- _TASK DESCRIPTION_: Determine how many of the lines below include "only", then respond with that number and no other text.

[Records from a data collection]
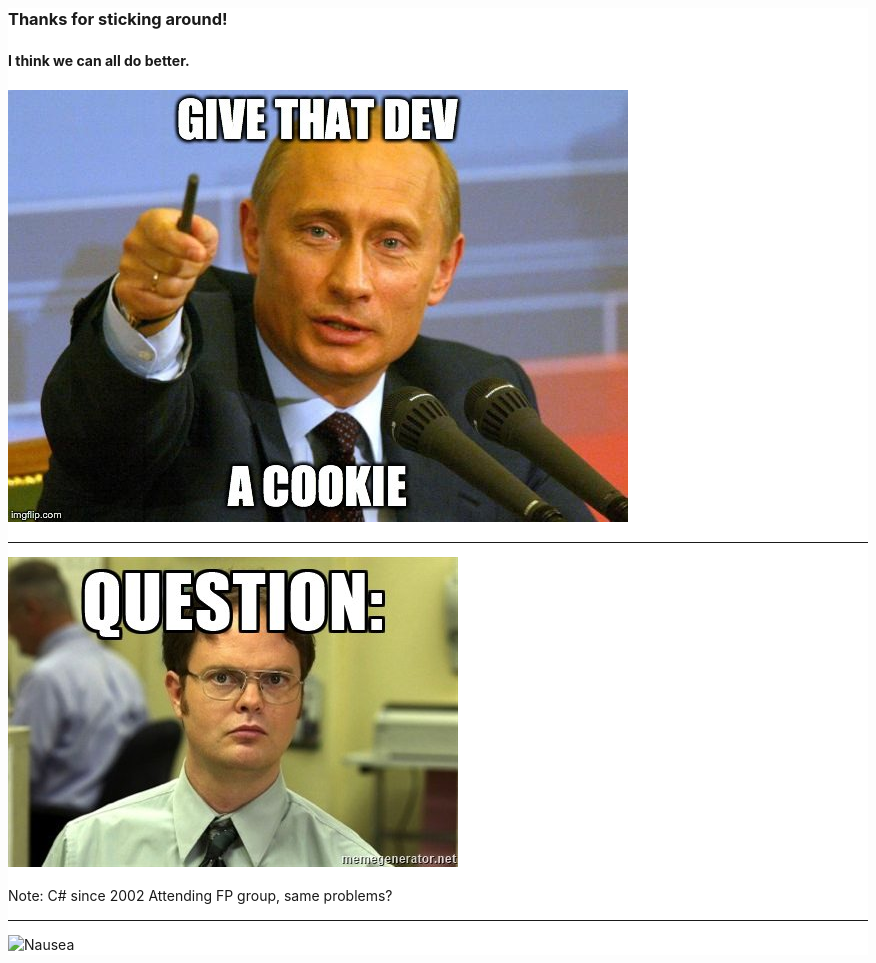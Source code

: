 ### Thanks for sticking around!
#### I think we can all do better.
![](./images/cookie.jpg)

---
![](./images/question.jpg)

Note:
C# since 2002
Attending FP group, same problems?

---
![Nausea](https://media.makeameme.org/created/i-was-told-7ofvc2.jpg)
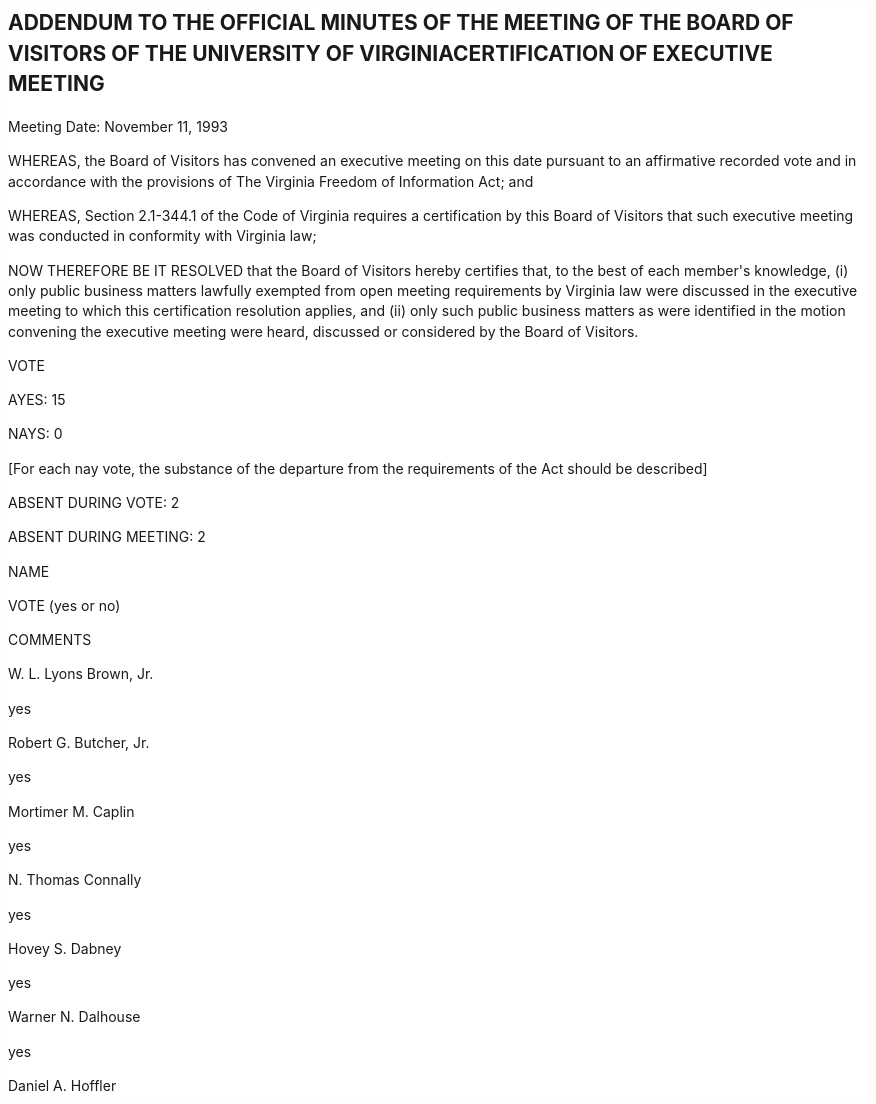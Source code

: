 ADDENDUM TO THE OFFICIAL MINUTES OF THE MEETING OF THE BOARD OF VISITORS OF THE UNIVERSITY OF VIRGINIACERTIFICATION OF EXECUTIVE MEETING
----------------------------------------------------------------------------------------------------------------------------------------

Meeting Date: November 11, 1993

WHEREAS, the Board of Visitors has convened an executive meeting on this date pursuant to an affirmative recorded vote and in accordance with the provisions of The Virginia Freedom of Information Act; and

WHEREAS, Section 2.1-344.1 of the Code of Virginia requires a certification by this Board of Visitors that such executive meeting was conducted in conformity with Virginia law;

NOW THEREFORE BE IT RESOLVED that the Board of Visitors hereby certifies that, to the best of each member's knowledge, (i) only public business matters lawfully exempted from open meeting requirements by Virginia law were discussed in the executive meeting to which this certification resolution applies, and (ii) only such public business matters as were identified in the motion convening the executive meeting were heard, discussed or considered by the Board of Visitors.

VOTE

AYES: 15

NAYS: 0

\[For each nay vote, the substance of the departure from the requirements of the Act should be described\]

ABSENT DURING VOTE: 2

ABSENT DURING MEETING: 2

NAME

VOTE (yes or no)

COMMENTS

W. L. Lyons Brown, Jr.

yes

Robert G. Butcher, Jr.

yes

Mortimer M. Caplin

yes

N. Thomas Connally

yes

Hovey S. Dabney

yes

Warner N. Dalhouse

yes

Daniel A. Hoffler
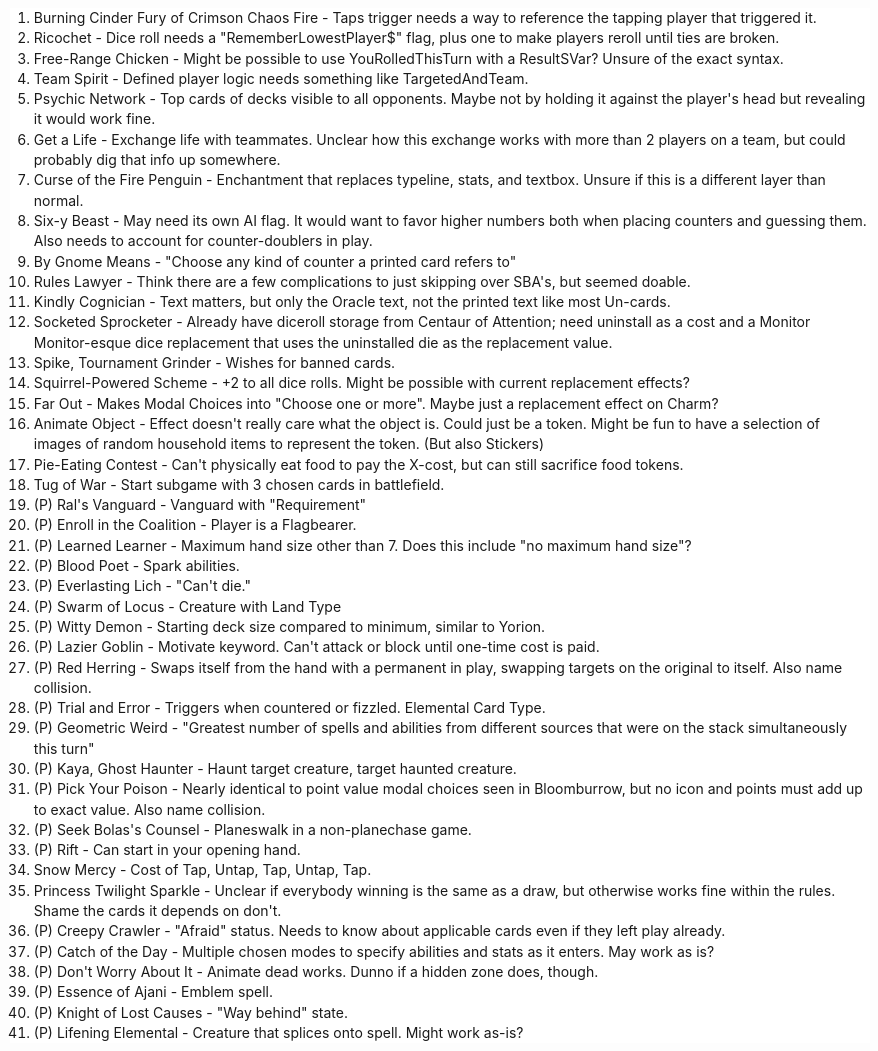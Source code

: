 1. Burning Cinder Fury of Crimson Chaos Fire - Taps trigger needs a way to reference the tapping player that triggered it.
1. Ricochet - Dice roll needs a "RememberLowestPlayer$" flag, plus one to make players reroll until ties are broken.
1. Free-Range Chicken - Might be possible to use YouRolledThisTurn with a ResultSVar? Unsure of the exact syntax.
1. Team Spirit - Defined player logic needs something like TargetedAndTeam.
1. Psychic Network - Top cards of decks visible to all opponents. Maybe not by holding it against the player's head but revealing it would work fine.
1. Get a Life - Exchange life with teammates. Unclear how this exchange works with more than 2 players on a team, but could probably dig that info up somewhere.
1. Curse of the Fire Penguin - Enchantment that replaces typeline, stats, and textbox. Unsure if this is a different layer than normal.
1. Six-y Beast - May need its own AI flag. It would want to favor higher numbers both when placing counters and guessing them. Also needs to account for counter-doublers in play.
1. By Gnome Means - "Choose any kind of counter a printed card refers to"
1. Rules Lawyer - Think there are a few complications to just skipping over SBA's, but seemed doable.
1. Kindly Cognician - Text matters, but only the Oracle text, not the printed text like most Un-cards.
1. Socketed Sprocketer - Already have diceroll storage from Centaur of Attention; need uninstall as a cost and a Monitor Monitor-esque dice replacement that uses the uninstalled die as the replacement value.
1. Spike, Tournament Grinder - Wishes for banned cards.
1. Squirrel-Powered Scheme - +2 to all dice rolls. Might be possible with current replacement effects?
1. Far Out - Makes Modal Choices into "Choose one or more". Maybe just a replacement effect on Charm?
1. Animate Object - Effect doesn't really care what the object is. Could just be a token. Might be fun to have a selection of images of random household items to represent the token. (But also Stickers)
1. Pie-Eating Contest - Can't physically eat food to pay the X-cost, but can still sacrifice food tokens.
1. Tug of War - Start subgame with 3 chosen cards in battlefield.
1. (P) Ral's Vanguard - Vanguard with "Requirement"
1. (P) Enroll in the Coalition - Player is a Flagbearer.
1. (P) Learned Learner - Maximum hand size other than 7. Does this include "no maximum hand size"?
1. (P) Blood Poet - Spark abilities.
1. (P) Everlasting Lich - "Can't die."
1. (P) Swarm of Locus - Creature with Land Type
1. (P) Witty Demon - Starting deck size compared to minimum, similar to Yorion.
1. (P) Lazier Goblin - Motivate keyword. Can't attack or block until one-time cost is paid.
1. (P) Red Herring - Swaps itself from the hand with a permanent in play, swapping targets on the original to itself. Also name collision.
1. (P) Trial and Error - Triggers when countered or fizzled. Elemental Card Type.
1. (P) Geometric Weird - "Greatest number of spells and abilities from different sources that were on the stack simultaneously this turn"
1. (P) Kaya, Ghost Haunter - Haunt target creature, target haunted creature.
1. (P) Pick Your Poison - Nearly identical to point value modal choices seen in Bloomburrow, but no icon and points must add up to exact value. Also name collision.
1. (P) Seek Bolas's Counsel - Planeswalk in a non-planechase game.
1. (P) Rift - Can start in your opening hand.
1. Snow Mercy - Cost of Tap, Untap, Tap, Untap, Tap. 
1. Princess Twilight Sparkle - Unclear if everybody winning is the same as a draw, but otherwise works fine within the rules. Shame the cards it depends on don't.
1. (P) Creepy Crawler - "Afraid" status. Needs to know about applicable cards even if they left play already.
1. (P) Catch of the Day - Multiple chosen modes to specify abilities and stats as it enters. May work as is?
1. (P) Don't Worry About It - Animate dead works. Dunno if a hidden zone does, though.
1. (P) Essence of Ajani - Emblem spell.
1. (P) Knight of Lost Causes - "Way behind" state.
1. (P) Lifening Elemental - Creature that splices onto spell. Might work as-is?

- _RESULT_: 2